*The problem*
Look through the data below for the string "emulator", and copy every line where it turns up.

*Extracted records*
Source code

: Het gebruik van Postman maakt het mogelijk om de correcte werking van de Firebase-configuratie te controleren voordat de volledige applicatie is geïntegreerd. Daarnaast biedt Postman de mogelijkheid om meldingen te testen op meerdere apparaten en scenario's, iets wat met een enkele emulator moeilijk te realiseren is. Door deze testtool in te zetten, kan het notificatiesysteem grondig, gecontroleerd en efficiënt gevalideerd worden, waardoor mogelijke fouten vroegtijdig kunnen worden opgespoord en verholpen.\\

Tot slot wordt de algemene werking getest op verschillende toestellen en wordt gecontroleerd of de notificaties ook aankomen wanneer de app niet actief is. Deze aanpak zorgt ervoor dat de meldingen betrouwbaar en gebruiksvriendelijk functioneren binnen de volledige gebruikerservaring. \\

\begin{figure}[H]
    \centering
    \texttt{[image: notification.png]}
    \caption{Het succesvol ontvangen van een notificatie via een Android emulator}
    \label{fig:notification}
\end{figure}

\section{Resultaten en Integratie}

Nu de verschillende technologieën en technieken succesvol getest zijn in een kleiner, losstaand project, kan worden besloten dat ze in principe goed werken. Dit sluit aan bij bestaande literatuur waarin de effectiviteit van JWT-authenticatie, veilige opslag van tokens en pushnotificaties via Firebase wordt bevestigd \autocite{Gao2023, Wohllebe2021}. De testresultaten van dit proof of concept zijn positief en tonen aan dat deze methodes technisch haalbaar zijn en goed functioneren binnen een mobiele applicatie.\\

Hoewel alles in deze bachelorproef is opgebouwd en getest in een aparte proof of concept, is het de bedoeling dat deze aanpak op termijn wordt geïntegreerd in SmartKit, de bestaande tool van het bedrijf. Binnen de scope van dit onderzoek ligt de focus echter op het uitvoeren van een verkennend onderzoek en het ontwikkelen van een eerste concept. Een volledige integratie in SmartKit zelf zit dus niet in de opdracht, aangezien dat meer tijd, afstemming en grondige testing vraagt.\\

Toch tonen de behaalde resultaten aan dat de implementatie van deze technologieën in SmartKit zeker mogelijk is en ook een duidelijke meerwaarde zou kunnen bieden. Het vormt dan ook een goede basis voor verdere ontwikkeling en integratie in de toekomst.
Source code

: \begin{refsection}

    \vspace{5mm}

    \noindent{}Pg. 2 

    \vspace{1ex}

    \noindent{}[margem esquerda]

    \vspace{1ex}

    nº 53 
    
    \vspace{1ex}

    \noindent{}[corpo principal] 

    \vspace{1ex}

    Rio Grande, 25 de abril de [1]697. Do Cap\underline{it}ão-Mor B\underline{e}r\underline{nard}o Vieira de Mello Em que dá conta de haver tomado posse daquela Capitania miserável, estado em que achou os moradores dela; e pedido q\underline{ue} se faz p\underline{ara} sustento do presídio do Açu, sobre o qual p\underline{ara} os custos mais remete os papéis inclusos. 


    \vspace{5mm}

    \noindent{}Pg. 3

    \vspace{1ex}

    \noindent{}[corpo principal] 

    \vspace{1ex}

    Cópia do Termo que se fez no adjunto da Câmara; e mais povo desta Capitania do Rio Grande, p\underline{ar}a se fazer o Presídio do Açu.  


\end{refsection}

*Expected output*
: Het gebruik van Postman maakt het mogelijk om de correcte werking van de Firebase-configuratie te controleren voordat de volledige applicatie is geïntegreerd. Daarnaast biedt Postman de mogelijkheid om meldingen te testen op meerdere apparaten en scenario's, iets wat met een enkele emulator moeilijk te realiseren is. Door deze testtool in te zetten, kan het notificatiesysteem grondig, gecontroleerd en efficiënt gevalideerd worden, waardoor mogelijke fouten vroegtijdig kunnen worden opgespoord en verholpen.\\
    \caption{Het succesvol ontvangen van een notificatie via een Android emulator}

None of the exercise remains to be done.